Не угнаться за ней старику Жюлю Верну! Сейчас передо мною триста сорок шесть детских писем о различных прочитанных книгах, из них двести восемьдесят два письма (то есть больше восьмидесяти процентов) посвящено восхвалению Чарской.
И не только вся Россия, от Тифлиса до Томска, но и вся Европа влюблена в Лидию Алексеевну; французы, немцы, англичане наперерыв переводят ее книги, а в Чехии, например, читатели до того очарованы ею, что, по свидетельству того же «Задушевного
Перелистываю книги этой Чарской и тоже упоен до безъязычия. В них такая грозовая атмосфера, что всякий очутившийся там тотчас же падает в обморок. Это мне нравится больше всего. У Чарской даже четырехлетние дети никак не могут без обморока. Словно смерч, она налетает на них и бросает их на землю без чувств.

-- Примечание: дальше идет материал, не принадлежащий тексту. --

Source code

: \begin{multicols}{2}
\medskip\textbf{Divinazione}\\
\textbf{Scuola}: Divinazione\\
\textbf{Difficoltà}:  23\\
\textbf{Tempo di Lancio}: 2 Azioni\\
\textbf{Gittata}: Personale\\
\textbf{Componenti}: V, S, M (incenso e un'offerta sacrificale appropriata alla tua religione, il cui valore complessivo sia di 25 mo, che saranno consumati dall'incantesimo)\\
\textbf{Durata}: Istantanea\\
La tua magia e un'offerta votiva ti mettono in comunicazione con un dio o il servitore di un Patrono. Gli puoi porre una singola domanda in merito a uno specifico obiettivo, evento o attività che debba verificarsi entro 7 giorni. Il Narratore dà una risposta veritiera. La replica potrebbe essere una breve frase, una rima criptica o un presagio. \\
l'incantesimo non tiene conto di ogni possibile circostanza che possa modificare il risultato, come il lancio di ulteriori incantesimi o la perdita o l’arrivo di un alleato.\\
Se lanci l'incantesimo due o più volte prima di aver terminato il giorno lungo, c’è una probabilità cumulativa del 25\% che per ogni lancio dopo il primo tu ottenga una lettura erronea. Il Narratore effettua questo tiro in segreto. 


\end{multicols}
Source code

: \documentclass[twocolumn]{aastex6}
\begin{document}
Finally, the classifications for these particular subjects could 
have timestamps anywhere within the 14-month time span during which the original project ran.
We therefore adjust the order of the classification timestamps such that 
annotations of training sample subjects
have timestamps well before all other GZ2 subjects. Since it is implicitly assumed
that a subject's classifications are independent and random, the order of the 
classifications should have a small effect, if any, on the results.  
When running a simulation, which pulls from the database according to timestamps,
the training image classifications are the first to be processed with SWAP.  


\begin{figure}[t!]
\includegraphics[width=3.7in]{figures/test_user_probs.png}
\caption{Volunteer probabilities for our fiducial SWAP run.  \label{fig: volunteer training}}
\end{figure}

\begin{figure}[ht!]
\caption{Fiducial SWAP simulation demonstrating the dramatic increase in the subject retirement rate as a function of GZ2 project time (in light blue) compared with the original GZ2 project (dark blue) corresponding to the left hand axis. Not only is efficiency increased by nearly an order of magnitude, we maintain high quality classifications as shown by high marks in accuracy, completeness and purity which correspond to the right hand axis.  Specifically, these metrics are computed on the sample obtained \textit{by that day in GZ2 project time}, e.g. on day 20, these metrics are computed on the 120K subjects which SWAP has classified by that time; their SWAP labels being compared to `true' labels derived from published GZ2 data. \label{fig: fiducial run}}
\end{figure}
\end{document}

В «Записках институтки» я читаю:
«Надю бесчувственную на руках вынесли из класса».
И снова:
«Я потеряла сознание».
И снова:
«Я громко вскрикнула и лишилась чувств».
В «Записках гимназистки» то же самое:
«Я громко вскрикнула и без чувств грохнулась на пол».

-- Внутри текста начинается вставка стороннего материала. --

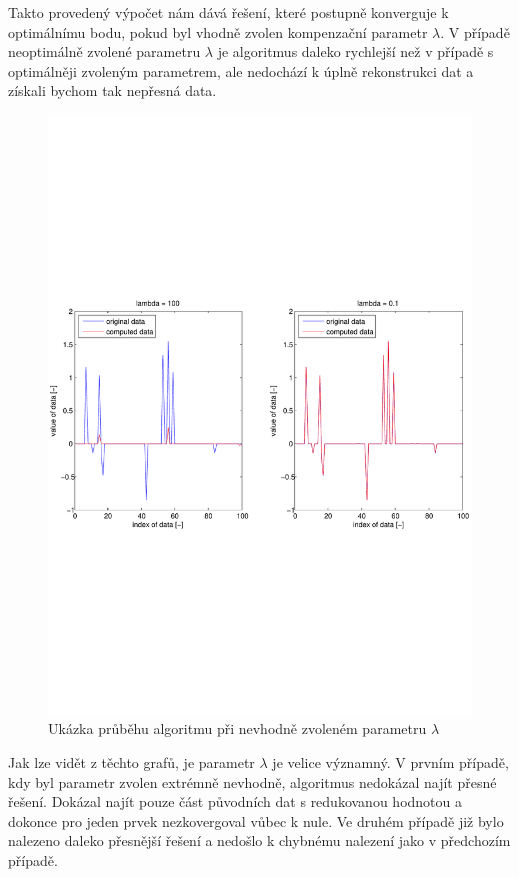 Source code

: \documentclass[FM,BP]{tulthesis}
\begin{document}
Takto provedený výpočet nám dává řešení, které postupně konverguje k optimálnímu bodu, pokud byl vhodně zvolen kompenzační parametr $\lambda$. V případě neoptimálně zvolené parametru $\lambda$ je algoritmus daleko rychlejší než v případě s optimálněji zvoleným parametrem, ale nedochází k úplně rekonstrukci dat a získali bychom tak nepřesná data.
\begin{figure}[!ht]
	\begin{center}
		\includegraphics[scale=0.72]{obr/lambda.pdf}
	\end{center}
	\caption{Ukázka průběhu algoritmu při nevhodně zvoleném parametru $\lambda$}
	\label{fig:basicLambda}
\end{figure}

Jak lze vidět z těchto grafů, je parametr $\lambda$ je velice významný. V prvním případě, kdy byl parametr zvolen extrémně nevhodně, algoritmus nedokázal najít přesné řešení. Dokázal najít pouze část původních dat s redukovanou hodnotou a dokonce pro jeden prvek nezkovergoval vůbec k nule. Ve druhém případě již bylo nalezeno daleko přesnější řešení a nedošlo k chybnému nalezení jako v předchozím případě.
\end{document}
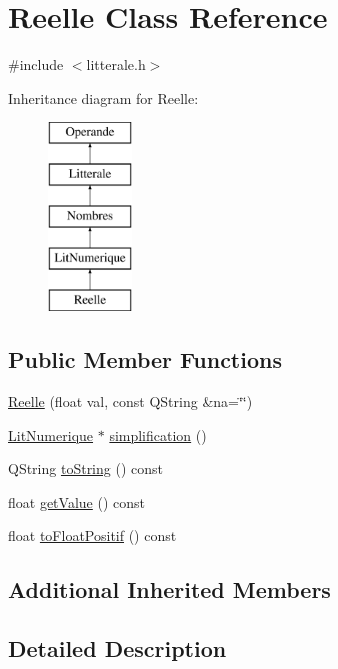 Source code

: \hypertarget{class_reelle}{}\section{Reelle Class Reference}
\label{class_reelle}


{\ttfamily \#include $<$litterale.\+h$>$}

Inheritance diagram for Reelle\+:\begin{figure}[H]
\begin{center}
\leavevmode
\includegraphics[height=5.000000cm]{class_reelle}
\end{center}
\end{figure}
\subsection*{Public Member Functions}
\begin{DoxyCompactItemize}
\item 
\hyperlink{class_reelle_a4820ed1f57d1779273fea064aa1717ed}{Reelle} (float val, const Q\+String \&na=\char`\"{}\char`\"{})
\item 
\hyperlink{class_lit_numerique}{Lit\+Numerique} $\ast$ \hyperlink{class_reelle_a17b1ff9af954561b42a2019fea324d33}{simplification} ()
\item 
Q\+String \hyperlink{class_reelle_add2eb8eb352c8bef1e5d51119b54bcb6}{to\+String} () const 
\item 
float \hyperlink{class_reelle_aeba394a540d867536d7d9799077f5afb}{get\+Value} () const 
\item 
float \hyperlink{class_reelle_aa707042f603c23f65b4c299fd7eff027}{to\+Float\+Positif} () const 
\end{DoxyCompactItemize}
\subsection*{Additional Inherited Members}


\subsection{Detailed Description}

В «Записках сиротки» то же:
«Я потеряла сознание».
Три обморока на каждую книгу — такова обычная норма. К этому так привыкаешь, что как-то даже обидно, когда в повести «Люда Влассовская» героиня теряет сознание всего лишь однажды. Ее и душат и режут, а она хоть бы что. Право, это даже невежливо. Такая толстая книга, и только один обморок! То ли дело другая великолепная повесть о девочке Нине Воронской: повесть еще не закончена, а уж Нина впадала в бесчувствие ровно одиннадцать раз! Да и как же героям Чарской хоть неделю пробыть без обморока! Она только о том и заботится, чтобы довести этих детей до бесчувствия. Ураганы, пожары, разбойники, выстрелы, дикие звери, наводнения так и сыплются на них без конца, — и какую-то девочку похитили цыгане и мучают, пытают ее; а другую — схватили татары и сию минуту убьют; а эта — у беглых каторжников, и они ее непременно зарежут, а вот — кораблекрушение, а вот — столкновение поездов, и на одну только малютку Сибирочку (в книге «Сибирочка») нападают сначала волки, а после — медведь, а после — разъяренные львы. Целый зверинец против крохотной девочки! Но Чарской мало и львов и волков, и вот — Серые, Черные Женщины, Черные Принцы, привидения, выходцы из могил, и все это только для того, чтобы:
«А-а-а! — закричала вдруг не своим голосом Малявка и без чувств грохнулась на пол» («Большой Джон», гл. V).
«Ужас»— любимое слово у этих ошалелых детей.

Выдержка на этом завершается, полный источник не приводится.